While NLP has not advanced sufficiently to tackle an abstract concept like constructiveness directly, quality of writing (this is easily quantifiable) is often used as a proxy. A compound measure of quality may take into account a range of aspects in the responses including simple measures such as average word length, rate of grammar errors and the overall cohesion of writing at a paragraph level. Cohesion itself may potentially be estimated by considering the semantic similarity of consecutive sentences in a paragraph as well as that the introductory sentence with every other sentence in a paragraph.
This measure of quality of writing can be used as a filtering mechanism to focus on different types of responses. So when attempting to extract broad patterns in opinion, one can use the entire set of response, but we can then use a measure of the quality of writing as a filtering mechanism, to identify the responses that may be worth greater scrutiny for nuanced inputs for navigating a complex subject.
It is likely that the majority of the responses that TRAI has gotten so far came through organized online movements such as http://www.savetheinternet.in/, which provide a set of stock answers that people can use as is, or modify as per their needs. It may be of interest to identify the contribution of these movements to the overall picture that may be formed when analyzing the responses as a whole. Simple text matching and probability measures based on the semantic similarity of responses can be used to identify responses that are either identical or derived from a common source.

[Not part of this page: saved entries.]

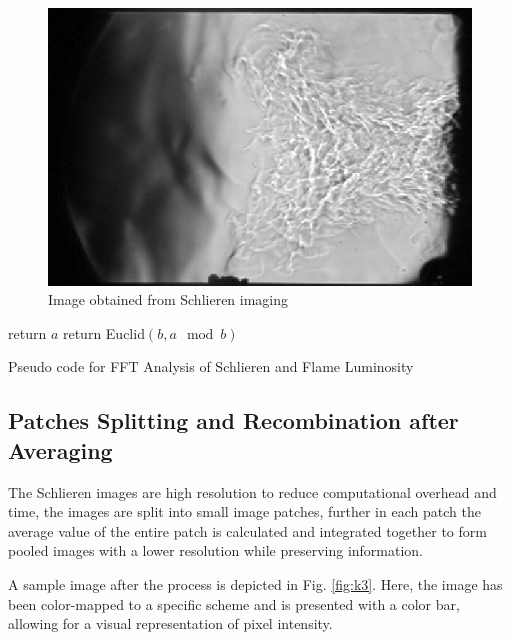 \documentclass[conference]{IEEEtran}
\begin{document}
	\begin{figure}[H]
	\includegraphics[scale=.51]{plot/flame.png}
	\caption{Image obtained from Schlieren imaging}\label{fig:k2}
\end{figure}	

\begin{algorithm}






	{
		return $a$\;
	}
	{
		return Euclid$(b,a\mod b)$\;
	}
	\caption{Pseudo code for FFT Analysis of Schlieren and Flame Luminosity}
\end{algorithm}
	
	\subsection{Patches Splitting and Recombination after Averaging}
	The Schlieren images are high resolution to reduce computational overhead and time, the images are split into small image patches, further in each patch the average value of the entire patch is calculated and integrated together to form pooled images with a lower resolution while preserving information.
	
A sample image after the process is depicted in Fig. \ref{fig:k3}. Here, the image has been color-mapped to a specific scheme and is presented with a color bar, allowing for a visual representation of pixel intensity.
	
\end{document}
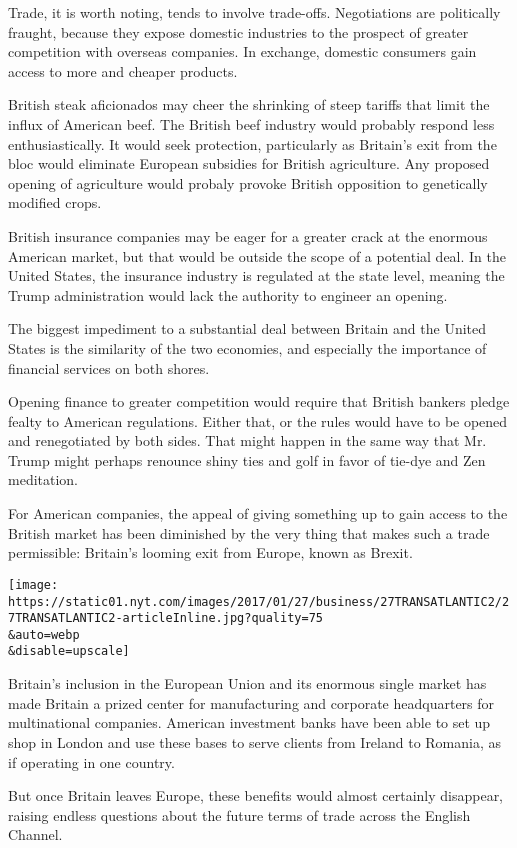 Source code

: Trade, it is worth noting, tends to involve trade-offs. Negotiations are
politically fraught, because they expose domestic industries to the
prospect of greater competition with overseas companies. In exchange,
domestic consumers gain access to more and cheaper products.

British steak aficionados may cheer the shrinking of steep tariffs that
limit the influx of American beef. The British beef industry would
probably respond less enthusiastically. It would seek protection,
particularly as Britain's exit from the bloc would eliminate European
subsidies for British agriculture. Any proposed opening of agriculture
would probaly provoke British opposition to genetically modified crops.

British insurance companies may be eager for a greater crack at the
enormous American market, but that would be outside the scope of a
potential deal. In the United States, the insurance industry is
regulated at the state level, meaning the Trump administration would
lack the authority to engineer an opening.

The biggest impediment to a substantial deal between Britain and the
United States is the similarity of the two economies, and especially the
importance of financial services on both shores.

Opening finance to greater competition would require that British
bankers pledge fealty to American regulations. Either that, or the rules
would have to be opened and renegotiated by both sides. That might
happen in the same way that Mr. Trump might perhaps renounce shiny ties
and golf in favor of tie-dye and Zen meditation.

For American companies, the appeal of giving something up to gain access
to the British market has been diminished by the very thing that makes
such a trade permissible: Britain's looming exit from Europe, known as
Brexit.

\texttt{[image: https://static01.nyt.com/images/2017/01/27/business/27TRANSATLANTIC2/27TRANSATLANTIC2-articleInline.jpg?quality=75\\\&auto=webp\\\&disable=upscale]}

Britain's inclusion in the European Union and its enormous single market
has made Britain a prized center for manufacturing and corporate
headquarters for multinational companies. American investment banks have
been able to set up shop in London and use these bases to serve clients
from Ireland to Romania, as if operating in one country.

But once Britain leaves Europe, these benefits would almost certainly
disappear, raising endless questions about the future terms of trade
across the English Channel.

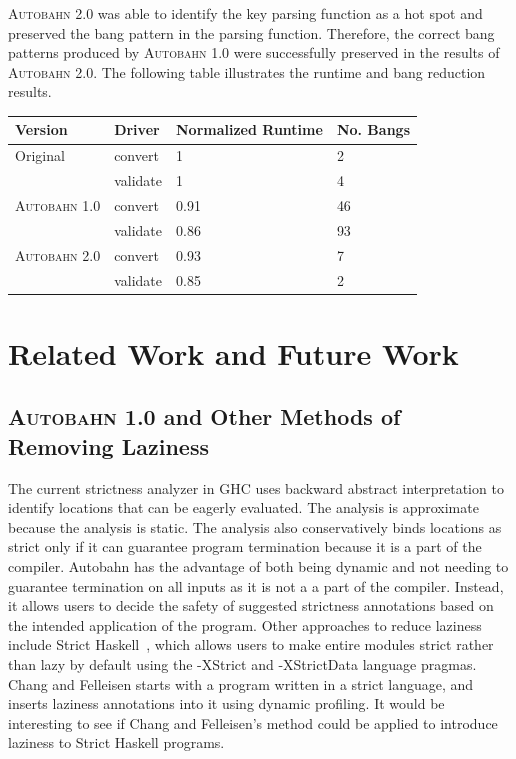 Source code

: \documentclass[format=sigplan, review=true]{acmart}
\newcommand{\hotspot}[0]{hot spot}
\newcommand{\Ao}[0]{\textsc{Autobahn 1.0}}
\newcommand{\At}[0]{\textsc{Autobahn 2.0}}
\begin{document}
\At{} was able to identify the key parsing function as a \hotspot{} and preserved the bang pattern in the parsing function. Therefore, the correct bang patterns produced by \Ao{} were successfully preserved in the results of \At{}. The following table illustrates the runtime and bang reduction results. 

\begin{tabular}{p{2.5cm}p{1cm}p{1.5cm}p{1.5cm}}
\hline
Version   & Driver & Normalized Runtime & No. Bangs\\
\hline
Original      & convert   & 1     & 2 \\
          & validate        & 1     &  4\\
\Ao{}       & convert     & 0.91     & 46\\
          & validate        & 0.86	& 93\\
\At{}       & convert     & 0.93     &   7 \\
          & validate        & 0.85 & 2	\\
\hline
\end{tabular}

\section{Related Work and Future Work}

\subsection{\Ao{} and Other Methods of Removing Laziness}

The current strictness analyzer in GHC uses backward abstract
interpretation to identify locations that can be eagerly
evaluated. The analysis is approximate because the analysis is
static. The analysis also conservatively binds locations as strict
only if it can guarantee program termination because it is a part of
the compiler. Autobahn has the advantage of both being dynamic and not
needing to guarantee termination on all inputs as it is not a a part
of the compiler. Instead, it allows users to decide the safety of
suggested strictness annotations based on the intended application of
the program. Other approaches to reduce laziness include Strict
Haskell~\cite{strict-haskell}, which allows users to make entire modules strict rather than
lazy by default using the -XStrict and -XStrictData language
pragmas. Chang and Felleisen starts with a program written in a strict
language, and inserts laziness annotations into it using dynamic
profiling. It would be interesting to see if Chang and Felleisen's
method could be applied to introduce laziness to Strict Haskell
programs.
\end{document}

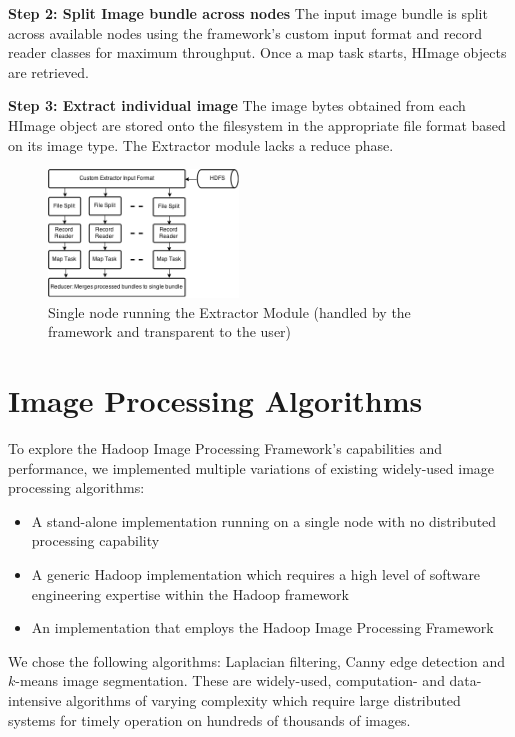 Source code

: \documentclass[conference]{IEEEtran}
\begin{document}
\textbf{Step 2: Split Image bundle across nodes} The input image
bundle is split across available nodes using the framework's custom
input format and record reader classes for maximum throughput. Once a
map task starts, HImage objects are retrieved.

\textbf{Step 3: Extract individual image} The image bytes obtained
from each HImage object are stored onto the filesystem in the
appropriate file format based on its image type.  The Extractor module
lacks a reduce phase.

\begin{figure}[h]
  \centering
  \includegraphics[width=0.45\textwidth]{ext-node}
  \caption{Single node running the Extractor Module (handled by the
    framework and transparent to the user)}
  \label{fig:ext-node}
\end{figure}


\section{Image Processing Algorithms}
\label{algorithms}
To explore the Hadoop Image Processing Framework's capabilities and
performance, we implemented multiple variations of existing
widely-used image processing algorithms:
\begin{itemize}
\item A stand-alone implementation running on a single node with no
  distributed processing capability
\item A generic Hadoop implementation which requires a high level of
  software engineering expertise within the Hadoop framework
\item An implementation that employs the Hadoop Image Processing
  Framework
\end{itemize}

We chose the following algorithms: Laplacian filtering, Canny edge
detection and $k$-means image segmentation.  These are widely-used,
computation- and data-intensive algorithms of varying complexity which
require large distributed systems for timely operation on hundreds of
thousands of images.
\end{document}
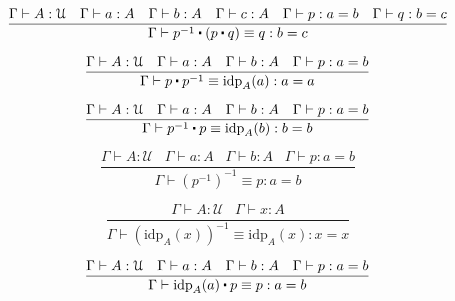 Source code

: \documentclass[a4paper,UKenglish,cleveref, autoref, thm-restate]{lipics-v2021}
\newcommand{\UU}{\ensuremath{\mathcal{U}}}
\newcommand{\ct}{%
  \mathchoice{\mathbin{\raisebox{0.5ex}{$\displaystyle\centerdot$}}}%
             {\mathbin{\raisebox{0.5ex}{$\centerdot$}}}%
             {\mathbin{\raisebox{0.25ex}{$\scriptstyle\,\centerdot\,$}}}%
             {\mathbin{\raisebox{0.1ex}{$\scriptscriptstyle\,\centerdot\,$}}}
}
\begin{document}
\begin{equation*}
    \frac{\Gamma \vdash A : \UU \hspace{10pt} \Gamma \vdash a : A \hspace{10pt} \Gamma \vdash b : A \hspace{10pt} \Gamma \vdash c : A \hspace{10pt} \Gamma \vdash p : a = b \hspace{10pt} \Gamma \vdash q : b = c}{\Gamma \vdash p^{-1} \ct (p \ct q) \equiv q : b = c}
\end{equation*}

\begin{equation*}
    \frac{\Gamma \vdash A : \UU \hspace{10pt} \Gamma \vdash a : A \hspace{10pt} \Gamma \vdash b : A \hspace{10pt} \Gamma \vdash p : a = b}{\Gamma \vdash p \ct p^{-1} \equiv \mathrm{idp}_A(a) : a = a}
\end{equation*}

\begin{equation*}
    \frac{\Gamma \vdash A : \UU \hspace{10pt} \Gamma \vdash a : A \hspace{10pt} \Gamma \vdash b : A \hspace{10pt} \Gamma \vdash p : a = b}{\Gamma \vdash p^{-1} \ct p \equiv \mathrm{idp}_A(b) : b = b}
\end{equation*}

\begin{equation*}
    \frac{\Gamma \vdash A : \UU \hspace{10pt} \Gamma \vdash a : A \hspace{10pt} \Gamma \vdash b : A \hspace{10pt} \Gamma \vdash p : a = b}{\Gamma \vdash (p^{-1})^{-1} \equiv p : a = b}
\end{equation*}

\begin{equation*}
    \frac{\Gamma \vdash A : \UU \hspace{10pt} \Gamma \vdash x : A}{\Gamma \vdash (\mathrm{idp}_A(x))^{-1} \equiv \mathrm{idp}_A(x) : x = x}
\end{equation*}

\begin{equation*}
    \frac{\Gamma \vdash A : \UU \hspace{10pt} \Gamma \vdash a : A \hspace{10pt} \Gamma \vdash b : A \hspace{10pt} \Gamma \vdash p : a = b}{\Gamma \vdash \mathrm{idp}_A(a) \ct p \equiv p : a = b}
\end{equation*}
\end{document}
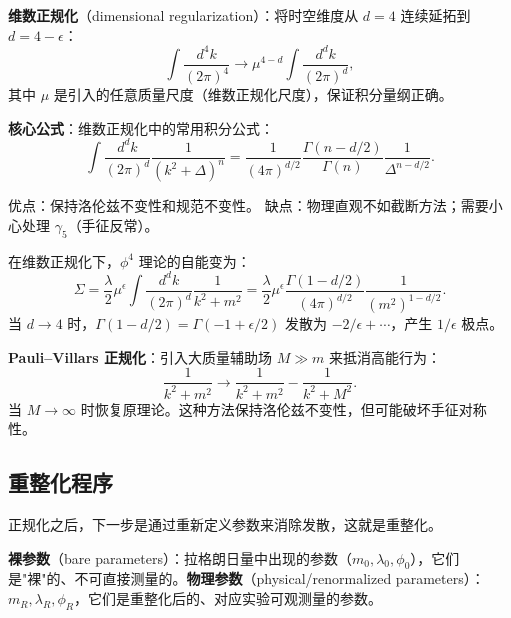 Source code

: \begin{example}[维数正规化]
\textbf{维数正规化}（dimensional regularization）：将时空维度从 $d=4$ 连续延拓到 $d = 4 - \epsilon$：
\begin{equation}
    \int \frac{d^4 k}{(2\pi)^4} \to \mu^{4-d}\int \frac{d^d k}{(2\pi)^d},
\end{equation}
其中 $\mu$ 是引入的任意质量尺度（维数正规化尺度），保证积分量纲正确。

\textbf{核心公式}：维数正规化中的常用积分公式：
\begin{equation}
    \int \frac{d^d k}{(2\pi)^d}\frac{1}{(k^2+\Delta)^n} = \frac{1}{(4\pi)^{d/2}}\frac{\Gamma(n-d/2)}{\Gamma(n)}\frac{1}{\Delta^{n-d/2}}.
\end{equation}

优点：保持洛伦兹不变性和规范不变性。
缺点：物理直观不如截断方法；需要小心处理 $\gamma_5$（手征反常）。

在维数正规化下，$\phi^4$ 理论的自能变为：
\begin{equation}
    \Sigma = \frac{\lambda}{2}\mu^\epsilon\int\frac{d^d k}{(2\pi)^d}\frac{1}{k^2+m^2} = \frac{\lambda}{2}\mu^\epsilon\frac{\Gamma(1-d/2)}{(4\pi)^{d/2}}\frac{1}{(m^2)^{1-d/2}}.
\end{equation}
当 $d \to 4$ 时，$\Gamma(1-d/2) = \Gamma(-1+\epsilon/2)$ 发散为 $-2/\epsilon + \cdots$，产生 $1/\epsilon$ 极点。
\end{example}

\begin{remark}
\textbf{Pauli--Villars 正规化}：引入大质量辅助场 $M \gg m$ 来抵消高能行为：
\begin{equation}
    \frac{1}{k^2+m^2} \to \frac{1}{k^2+m^2} - \frac{1}{k^2+M^2}.
\end{equation}
当 $M \to \infty$ 时恢复原理论。这种方法保持洛伦兹不变性，但可能破坏手征对称性。
\end{remark}


\subsection{重整化程序}

正规化之后，下一步是通过重新定义参数来消除发散，这就是重整化。

\begin{definition}[裸参数与物理参数]
\textbf{裸参数}（bare parameters）：拉格朗日量中出现的参数（$m_0, \lambda_0, \phi_0$），它们是"裸"的、不可直接测量的。\textbf{物理参数}（physical/renormalized parameters）：$m_R, \lambda_R, \phi_R$，它们是重整化后的、对应实验可观测量的参数。
\end{definition}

This could potentially provide a clear understanding of groups of respondents with whom further discourse can be carried out on specific points.
If applied, the techniques discussed above can provide significant summary statistics to get a broad understanding of the submitted responses. However the actual interpretation especially of constructive input is mostly up to the human using those techniques. Recent advances in NLP provide the ability to carry out partial analysis of meaning in text. Methods such as semantic role labeling allow extracting bits of meaning or semantic frames from the whole a sentence. By considering the most significant semantic frames in the response of a single respondent to a question as opposed to how often that expression or concept is expressed in the set of all responses it may be possible to identify which elements characterizes that particular response best. Extending this to all responses and the use of a word cloud (which now becomes a semantic cloud) will potentially provide more detailed eagle’s eye view of the most significant sentiments of the respondents in relation to different questions.
The techniques we mention here are meant to simplify and facilitate the work that TRAI has ahead in making sense of the responses. However at the end of the day, human intuition and intervention is still very much needed for effective interpretation.